When fantasy books or games make a direct allegory to a culture from the real world, I admit that it makes me wince. Not only does it seem corney and contrived, but it also drastically oversimplifies a myriad of peoples with different ways of life into fusions that reek of Western Skin-Color based grouping of peoples and cultures. I like the notion of different "cultures" existing within a given race in DF, and this is a nice alternative until Toady codes some method for factions of a race to develop styles of dress, modified ethics, and cultural affinities for certain styles of weapons/armor/materials.
Still, I'd like to see something a little less Euro-Centric. The fact that the "Western" peoples are the ones called "Humans", and everyone else is "different" is a bit sore with me, but additionally the grouping of a multitude of indigenous Asian cultures (Korean, Tibetan, Chinese, Vietnamese, Japanese, to name a few) and indigenous Lapland cultures (Norway, Finland, Sweden, Northern Russia, etc.) into what are essentially skin-color based racial generalizations is more than a little offensive to me.
I'd much prefer to see you create a handful of original cultures, with different ethics, perhaps different tools/technological specialties, and significant differences in clothing style (most of that could be controlled with Clothing Frequency in the Civ Raws) rather than transport Eurocentricised "Earth" cultures into DF fantasyland.
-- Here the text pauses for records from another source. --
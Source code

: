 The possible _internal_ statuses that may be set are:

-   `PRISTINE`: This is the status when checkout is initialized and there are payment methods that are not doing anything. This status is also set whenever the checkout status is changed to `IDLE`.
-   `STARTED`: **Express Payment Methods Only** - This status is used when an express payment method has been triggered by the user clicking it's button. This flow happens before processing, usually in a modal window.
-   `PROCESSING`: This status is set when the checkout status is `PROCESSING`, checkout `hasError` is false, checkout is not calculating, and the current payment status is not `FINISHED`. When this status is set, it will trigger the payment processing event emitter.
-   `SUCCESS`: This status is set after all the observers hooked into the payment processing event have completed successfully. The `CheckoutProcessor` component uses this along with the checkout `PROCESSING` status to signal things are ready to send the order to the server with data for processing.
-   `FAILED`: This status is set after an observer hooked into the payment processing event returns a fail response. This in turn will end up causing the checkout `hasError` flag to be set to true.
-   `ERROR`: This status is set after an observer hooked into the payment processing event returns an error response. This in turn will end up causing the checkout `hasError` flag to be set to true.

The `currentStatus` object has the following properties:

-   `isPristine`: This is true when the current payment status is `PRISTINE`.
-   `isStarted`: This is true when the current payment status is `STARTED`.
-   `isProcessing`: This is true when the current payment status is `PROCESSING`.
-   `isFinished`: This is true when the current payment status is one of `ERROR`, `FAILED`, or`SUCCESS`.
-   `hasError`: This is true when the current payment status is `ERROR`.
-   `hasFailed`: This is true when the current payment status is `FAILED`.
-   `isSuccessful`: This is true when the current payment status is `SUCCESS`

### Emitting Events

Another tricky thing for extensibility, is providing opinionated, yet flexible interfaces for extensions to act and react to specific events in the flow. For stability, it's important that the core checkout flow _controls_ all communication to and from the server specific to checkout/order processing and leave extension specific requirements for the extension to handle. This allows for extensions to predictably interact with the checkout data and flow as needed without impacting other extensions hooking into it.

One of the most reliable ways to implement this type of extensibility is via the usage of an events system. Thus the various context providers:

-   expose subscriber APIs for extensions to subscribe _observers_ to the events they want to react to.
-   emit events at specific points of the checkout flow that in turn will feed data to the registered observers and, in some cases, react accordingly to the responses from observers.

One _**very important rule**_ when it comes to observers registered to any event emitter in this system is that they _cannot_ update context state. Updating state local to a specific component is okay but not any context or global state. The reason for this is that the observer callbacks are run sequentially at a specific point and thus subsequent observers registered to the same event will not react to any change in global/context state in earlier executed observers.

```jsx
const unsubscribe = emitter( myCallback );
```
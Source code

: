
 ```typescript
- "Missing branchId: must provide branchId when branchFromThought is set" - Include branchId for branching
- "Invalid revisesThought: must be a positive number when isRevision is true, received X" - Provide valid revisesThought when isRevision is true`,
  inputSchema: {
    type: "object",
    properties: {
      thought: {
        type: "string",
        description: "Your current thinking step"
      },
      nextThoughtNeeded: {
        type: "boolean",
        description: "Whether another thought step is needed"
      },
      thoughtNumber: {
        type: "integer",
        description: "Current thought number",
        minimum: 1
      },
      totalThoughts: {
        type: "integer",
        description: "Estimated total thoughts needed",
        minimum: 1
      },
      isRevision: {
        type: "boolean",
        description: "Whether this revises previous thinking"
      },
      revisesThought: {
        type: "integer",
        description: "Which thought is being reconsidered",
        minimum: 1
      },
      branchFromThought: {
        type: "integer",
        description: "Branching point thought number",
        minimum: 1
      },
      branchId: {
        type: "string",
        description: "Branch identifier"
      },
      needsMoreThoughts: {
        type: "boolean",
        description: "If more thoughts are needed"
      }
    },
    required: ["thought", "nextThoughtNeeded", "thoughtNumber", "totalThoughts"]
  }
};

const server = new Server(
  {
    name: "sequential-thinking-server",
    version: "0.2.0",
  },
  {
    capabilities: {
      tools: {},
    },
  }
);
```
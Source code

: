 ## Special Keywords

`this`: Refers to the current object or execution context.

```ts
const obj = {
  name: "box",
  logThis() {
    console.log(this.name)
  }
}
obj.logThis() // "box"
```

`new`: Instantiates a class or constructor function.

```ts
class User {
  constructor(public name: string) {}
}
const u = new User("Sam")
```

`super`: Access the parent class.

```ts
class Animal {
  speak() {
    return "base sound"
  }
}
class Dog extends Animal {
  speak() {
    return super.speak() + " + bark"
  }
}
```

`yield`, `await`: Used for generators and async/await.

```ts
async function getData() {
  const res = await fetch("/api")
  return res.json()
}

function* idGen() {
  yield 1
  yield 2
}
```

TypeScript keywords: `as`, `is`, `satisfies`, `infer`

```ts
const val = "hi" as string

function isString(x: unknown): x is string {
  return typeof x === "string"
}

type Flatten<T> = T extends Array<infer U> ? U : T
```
As an aside, calling them "Westerners", "Norse", and "Nippon" is silly, since these names relate to real-world languages, and the first two relate to the Nations' relative positions from Old England. Perhaps you could call them something else, maybe even using the DF Human dictionary to describe some part of their ethics or culture, or something about what sets them appart. Even just calling them the "Sun Children", the "Plainsmen", and the "Winterbloods" or something would alleviate some of the Real-World stigma I'm getting right now... though they're still all thinly veiled allegories.